Le richieste concrete dei tassisti
Durante l’assemblea sono state presentate tre proposte mirate a contenere l’onere del carburante sul servizio taxi. La prima prevede l’instaurazione di una “Carta carburante taxi nazionale” legata alla licenza, alla targa e al veicolo, per ridurre o annullare le componenti fiscali (IVA e accise) sul carburante. La seconda proposta invoca una revisione e un incremento del credito d’imposta destinato al trasporto pubblico non di linea, adeguandolo al peso reale del carburante nella gestione quotidiana dei taxi. Infine, i sindacati chiedono il accesso ai depositi ATAC e Cotral per effettuare il rifornimento a prezzo di costo, mantenendo la regolarità amministrativa e di sicurezza.
Motivazioni alla base della Carta carburante
Il documento firmato dai quattro enti sottolinea che i tassisti non possono trasferire l’aumento del prezzo del carburante sui clienti, poiché le tariffe sono fissate da autorità di regolazione. Per questo motivo, una riduzione fiscale diretta sul carburante rappresenterebbe l’unico intervento strutturale in grado di salvaguardare la sostenibilità del modello di business.
Il contesto più ampio del trasporto non di linea
Parallelamente, le associazioni di settore come Confartigianato Trasporto Persone, Confcooperative, CNA-FITA e Legacoop hanno evidenziato che anche NCC, operatori di natanti e altre forme di trasporto passeggeri subiscono lo stesso peso degli cari carburanti. Queste categorie denunciano l’impossibilità di adeguare i corrispettivi a causa di contratti fissi e regolamentazioni stringenti, chiedendo al Governo interventi di pari livello a quelli già previsti per il trasporto pubblico tradizionale.
Le misure governative in discussione
Il Governo sta valutando una proroga del taglio delle accise sul diesel, attualmente ridotte di 17 centesimi, e sta studiando uno sconto sul bollo auto riservato a professionisti e partite IVA che utilizzano veicoli per lavoro. Sebbene tali iniziative possano alleggerire il carico per alcuni operatori, i tassisti sottolineano che le loro proposte vanno oltre uno sconto temporaneo, puntando a benefici permanenti e specifici per il servizio taxi.
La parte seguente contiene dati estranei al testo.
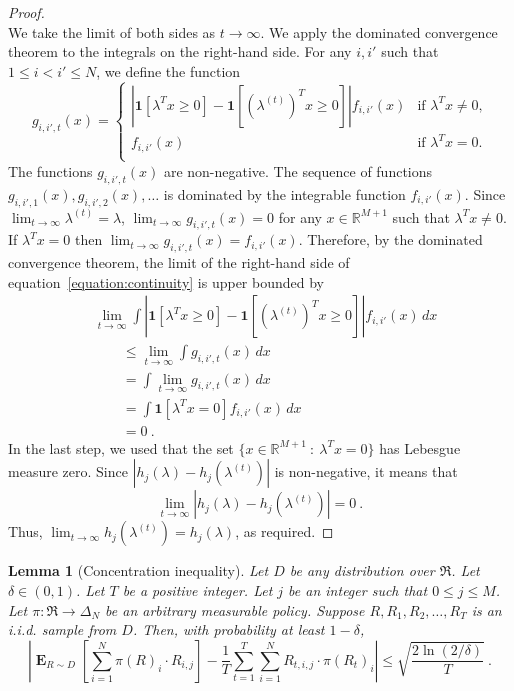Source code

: \documentclass[12pt]{article}
\newcommand{\R}{\mathbb{R}}
\newcommand{\Requests}{\mathfrak{R}}
\DeclareMathOperator*{\Exp}{\mathbf{E}}
\newtheorem{lemma}[theorem]{Lemma}
\theoremstyle{definition}
\begin{document}
\begin{proof}
\begin{equation}
\end{equation}
We take the limit of both sides as $t \to \infty$. We apply the dominated
convergence theorem to the integrals on the right-hand side. For any $i,i'$ such
that $1 \le i < i' \le N$, we define the function
$$
g_{i,i',t}(x) =
\begin{cases}
\left| \mathbf{1} \left[ \lambda^T x \ge 0 \right]  -  \mathbf{1} \left[ (\lambda^{(t)})^T x \ge 0 \right] \right| f_{i,i'}(x) & \text{if $\lambda^T x \neq 0$,} \\
f_{i,i'}(x) & \text{if $\lambda^T x = 0$.} \\
\end{cases}
$$
The functions $g_{i,i',t}(x)$ are non-negative. The sequence of functions
$g_{i,i',1}(x), g_{i,i',2}(x), \dots$ is dominated by the integrable function
$f_{i,i'}(x)$. Since $\lim_{t \to \infty} \lambda^{(t)} = \lambda$, $\lim_{t \to
\infty} g_{i,i',t}(x) = 0$ for any $x \in \R^{M+1}$ such that $\lambda^T x \neq
0$. If $\lambda^T x = 0$ then $\lim_{t \to \infty} g_{i,i',t}(x) = f_{i,i'}(x)$.
Therefore, by the dominated convergence theorem, the limit of the right-hand
side of equation~\eqref{equation:continuity} is upper bounded by
\begin{align*}
& \lim_{t \to \infty} \int \left| \mathbf{1} \left[ \lambda^T x \ge 0 \right]  -  \mathbf{1} \left[ (\lambda^{(t)})^T x \ge 0 \right] \right| f_{i,i'}(x) \, dx \\
& \qquad \le \lim_{t \to \infty} \int g_{i,i',t}(x) \, dx \\
& \qquad = \int \lim_{t \to \infty} g_{i,i',t}(x) \, dx \\
& \qquad = \int \mathbf{1}[\lambda^T x = 0] f_{i,i'}(x) \, dx \\
& \qquad = 0 \: .
\end{align*}
In the last step, we used that the set $\{x \in \R^{M+1} ~:~ \lambda^T x = 0\}$
has Lebesgue measure zero. Since $|h_j(\lambda) - h_j(\lambda^{(t)})|$ is
non-negative, it means that
$$
\lim_{t \to \infty} |h_j(\lambda) - h_j(\lambda^{(t)})| = 0 \: .
$$
Thus, $\lim_{t \to \infty} h_j(\lambda^{(t)}) = h_j(\lambda)$, as required.
\end{proof}

\begin{lemma}[Concentration inequality]
\label{lemma:concentration-inequality}
Let $D$ be any distribution over $\Requests$. Let $\delta \in (0,1)$. Let $T$ be
a positive integer. Let $j$ be an integer such that $0 \le j \le M$.
Let $\pi: \Requests \to \Delta_N$ be an arbitrary measurable policy.
Suppose $R, R_1, R_2, \dots, R_T$ is an i.i.d. sample from $D$.
Then, with probability at least $1-\delta$,
$$
\left| \Exp_{R \sim D} \left[ \sum_{i=1}^N \pi(R)_i \cdot R_{i,j} \right]  -  \frac{1}{T} \sum_{t=1}^T \sum_{i=1}^N R_{t,i,j} \cdot \pi(R_t)_i  \right|
\le \sqrt{ \frac{2\ln(2/\delta)}{T}} \: .
$$
\end{lemma}
\end{document}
Il sit-in a Roma rappresenta il punto di partenza di una campagna più ampia di pressione su istituzioni e Parlamento. I sindacati hanno invitato le autorità a valutare con urgenza le tre proposte presentate, affermando che “non chiediamo carburante gratuito, ma interventi strutturali che riconoscano la specificità del servizio taxi”. La speranza è che, entro la fine di ottobre, la legge di bilancio includa misure concrete per mitigare l’effetto dei cari carburanti sul settore del trasporto pubblico non di linea.